Very well written, explanations are clear and interesting to read.
You can find the book freely and legally in PDF here : OSTEP
I bought the book, I prefer to read on paper, the print is of nice quality.
For those like me who buy the book, there is a fourth chapter about security only available in PDF.
First, as a programmer, should you read this book? Is it not too low-level? My answer to that is: you can't go too low-level when you are a programmer.
The more you know and understand how everything works and interacts, the better for your "mental map".
If you are experienced enough you will have already learned a lot or have an intuition of how OSes work at a low-level. That's my case, and reading this book helped me a lot crystallizing and confirming my knowledge. Of course, I learned a lots of new concept, mostly on file systems, as I had very few interests in this area (it's definitely not my cup of tea).
This chapter gives a very good overview of what a CPU has to do to organise its work. It helped me a lot organizing some knowledge I had and filling some gaps.
For example, the different algorithms for CPU scheduling, what a trap handle is and how it is actually used, and many smaller details about paging, translation lookaside buffers, etc.
This is the kind of knowledge that helps a lot in understanding some behaviours and bugs.
I think reading this chapter once is definitely not enough. The next steps would be to do the homework, that I didn't do for lack of time and motivation, too much to read and do. Or dig deeper into the FreeBSD sources and read actual good, working code.
As a C++ programmer I have already worked on multi-threaded project or read a lot about this (e.g., C++ concurrency in actions), but reading this still helped me understand how the OS performs its magic. And it is not magic anymore which is good!

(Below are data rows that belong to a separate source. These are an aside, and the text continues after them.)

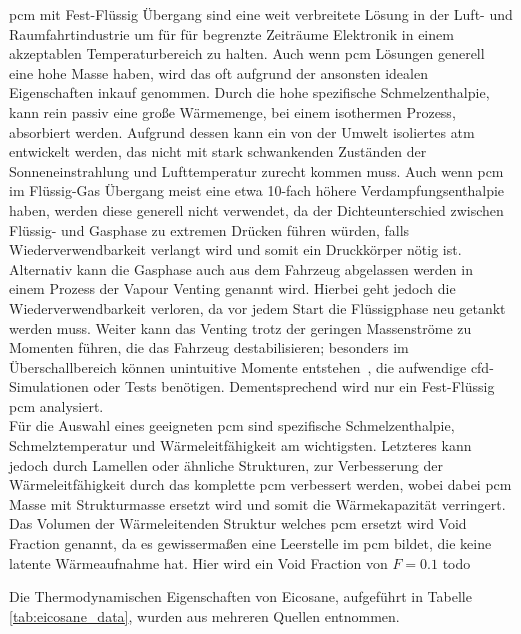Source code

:\ac{pcm} mit Fest-Flüssig Übergang sind eine weit verbreitete Lösung in der Luft- und Raumfahrtindustrie um für für begrenzte Zeiträume Elektronik in einem akzeptablen
Temperaturbereich zu halten. Auch wenn \ac{pcm} Lösungen generell eine hohe Masse haben, wird das oft aufgrund der ansonsten idealen Eigenschaften inkauf genommen.
Durch die hohe spezifische Schmelzenthalpie, kann rein passiv eine große Wärmemenge, bei einem isothermen Prozess, absorbiert werden. Aufgrund dessen
kann ein von der Umwelt isoliertes \ac{atm} entwickelt werden, das nicht mit stark schwankenden Zuständen der Sonneneinstrahlung und Lufttemperatur
zurecht kommen muss. Auch wenn \ac{pcm} im Flüssig-Gas Übergang meist eine etwa 10-fach höhere Verdampfungsenthalpie haben, werden diese
generell nicht verwendet, da der Dichteunterschied zwischen Flüssig- und Gasphase zu extremen Drücken führen würden, falls Wiederverwendbarkeit
verlangt wird und somit ein Druckkörper nötig ist. Alternativ kann die Gasphase auch aus dem Fahrzeug abgelassen werden in einem Prozess der
Vapour Venting genannt wird. Hierbei geht jedoch die Wiederverwendbarkeit verloren, da vor jedem Start die Flüssigphase neu getankt werden muss.
Weiter kann das Venting trotz der geringen Massenströme zu Momenten führen, die das Fahrzeug destabilisieren; besonders im Überschallbereich
können unintuitive Momente entstehen~\cite{Deere-2011}, die aufwendige \ac{cfd}-Simulationen oder Tests benötigen. Dementsprechend wird nur ein
Fest-Flüssig \ac{pcm} analysiert.\\

Für die Auswahl eines geeigneten \ac{pcm} sind spezifische Schmelzenthalpie, Schmelztemperatur und Wärmeleitfähigkeit am wichtigsten.
Letzteres kann jedoch durch Lamellen oder ähnliche Strukturen, zur Verbesserung der Wärmeleitfähigkeit durch das komplette \ac{pcm} verbessert werden,
wobei dabei \ac{pcm} Masse mit Strukturmasse ersetzt wird und somit die Wärmekapazität verringert. Das Volumen der Wärmeleitenden Struktur welches
\ac{pcm} ersetzt wird Void Fraction genannt, da es gewissermaßen eine Leerstelle im \ac{pcm} bildet, die keine latente Wärmeaufnahme hat. Hier
wird ein Void Fraction von $F = 0.1$ todo

Die Thermodynamischen Eigenschaften von Eicosane, aufgeführt in Tabelle \ref{tab:eicosane_data}, wurden aus mehreren Quellen entnommen.\\

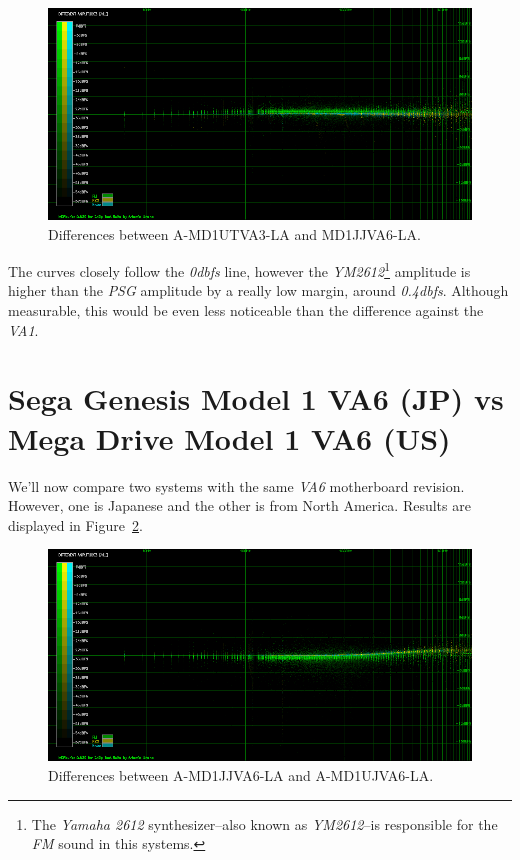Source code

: \documentclass[10pt,a4paper]{report}
\newcommand{\db}[1]{\textit{\mbox{#1\acrshort{dbfs}}}}
\begin{document}
\begin{figure}[H]
	\centering
	\includegraphics[width=1.0\linewidth]{images/results/2-A-MD1UTVA3-LA_vs_A-MD1JJVA6-LA.png}
	\caption[A-MD1UTVA3-LA vs A-MD1JJVA6-LA]{Differences between A-MD1UTVA3-LA and MD1JJVA6-LA.}
	\label{fig:A-MD1UTVA3-LA_vs_A-MD1JJVA6-LA}
\end{figure}

The curves closely follow the \db{0} line, however the \textit{YM2612}\footnote{The \textit{Yamaha 2612} synthesizer--also known as \textit{YM2612}--is responsible for the \textit{FM} sound in this systems.} amplitude is higher than the \textit{PSG} amplitude by a really low margin, around \db{0.4}. Although measurable, this would be even less noticeable than the difference against the \textit{VA1}.

\section{Sega Genesis Model 1 VA6 (JP) vs\\ Mega Drive Model 1 VA6 (US)}

We'll now compare two systems with the same \textit{VA6} motherboard revision. However, one is Japanese and the other is from North America. Results are displayed in Figure~\ref{fig:A-MD1JJVA6-LA_vs_A-MD1UJVA6-LA}.

\begin{figure}[H]
	\centering
	\includegraphics[width=1.0\linewidth]{images/results/3-A-MD1JJVA6-LA_vs_A-MD1UJVA6-LA.png}
	\caption[A-MD1JJVA6-LA vs A-MD1UJVA6-LA]{Differences between A-MD1JJVA6-LA and A-MD1UJVA6-LA.}
	\label{fig:A-MD1JJVA6-LA_vs_A-MD1UJVA6-LA}
\end{figure}
\end{document}
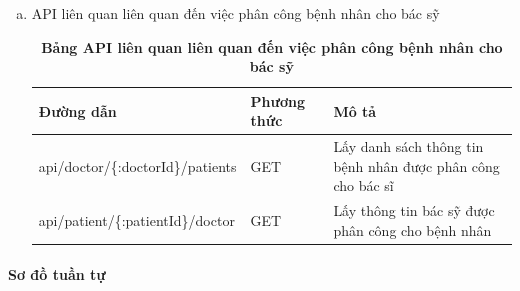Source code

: \begin{enumerate}[a)]
\begin{table}[H]
\begin{tabularx}{0.9\textwidth}{
  | >{\raggedright\arraybackslash}X
  | >{\raggedright\arraybackslash}m{2cm}
  | >{\raggedright\arraybackslash}X|
  }
  \end{tabularx}
  \label{table_api_ecg}
\end{table}


\item API liên quan liên quan đến việc phân công bệnh nhân cho bác sỹ



\begin{table}[H]
  \centering
  \caption{\bfseries \fontsize{12pt}{0pt}\selectfont Bảng API liên quan liên quan đến việc phân công bệnh nhân cho bác sỹ}
  \begin{tabularx}{0.9\textwidth}{
  | >{\raggedright\arraybackslash}X
  | >{\raggedright\arraybackslash}m{2cm}
  | >{\raggedright\arraybackslash}X|
  }
  \hline
  \bfseries Đường dẫn    &\bfseries Phương thức    &\bfseries Mô tả\\ \hline
   api/doctor/\{:doctorId\}/patients   &   GET  & Lấy danh sách thông tin bệnh nhân được phân công cho bác sĩ \\ \hline
  api/patient/\{:patientId\}/doctor  &    GET    & Lấy thông tin bác sỹ được phân công cho bệnh nhân \\ \hline

  \end{tabularx}
  \label{table_api_pat_doc}
\end{table}



\end{enumerate}




\paragraph{Sơ đồ tuần tự}
\mbox{}

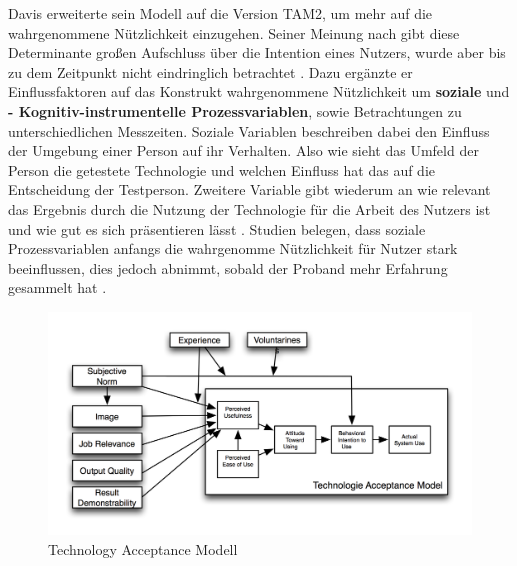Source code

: Davis erweiterte sein Modell auf die Version TAM2, um mehr auf die wahrgenommene Nützlichkeit einzugehen. Seiner Meinung nach gibt diese Determinante großen Aufschluss über die Intention eines Nutzers, wurde aber bis zu dem Zeitpunkt nicht eindringlich betrachtet \cite{venkatesh_model_1996}. Dazu ergänzte er Einflussfaktoren auf das Konstrukt wahrgenommene Nützlichkeit um \textbf{soziale} und \textbf{-	Kognitiv-instrumentelle Prozessvariablen}, sowie Betrachtungen zu unterschiedlichen Messzeiten. Soziale Variablen beschreiben dabei den Einfluss der Umgebung einer Person auf ihr Verhalten. Also wie sieht das Umfeld der Person die getestete Technologie und welchen Einfluss hat das auf die Entscheidung der Testperson. Zweitere Variable gibt wiederum an wie relevant das Ergebnis durch die Nutzung der Technologie für die Arbeit des Nutzers ist und wie gut es sich präsentieren lässt \cite{venkatesh_theoretical_2000}. Studien belegen, dass soziale Prozessvariablen anfangs die wahrgenomme Nützlichkeit für Nutzer stark beeinflussen, dies jedoch abnimmt, sobald der Proband mehr Erfahrung gesammelt hat \cite{galli_technologieakzeptanz_2016}.

\begin{figure}[h]
\begin{center}
\noindent\includegraphics[width=\linewidth,height=\textheight,keepaspectratio]{Resources/TAM.png}
\caption{Technology Acceptance Modell}
\end{center}
\end{figure}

Ah, persistence and file systems... This has been harder for me to read as I have little interest in file systems. But I did read this chapter and learned a lot. So, if even I finished it, that means the book is able to keep you reading even when you are not really interested, which is a very good sign. This is maybe the chapter where I learned the most. First, that it is definitely not a subject I like... It is still very well explained and detailed enough to give a good overview. I mostly enjoyed the chapter "I/O Devices", where there are good explanations on how the OS communicates with devices via registers. There are maybe too much details about HDD performance and how to compute throughput.
Conclusion: A very good book! If you want to understand how an OS works with a big picture, this book is for you. There are enough details so you can learn a lot, but you won't be drown in overly dark corner explanations. Now, if you'll excuse me, I have a sudden craving for peach.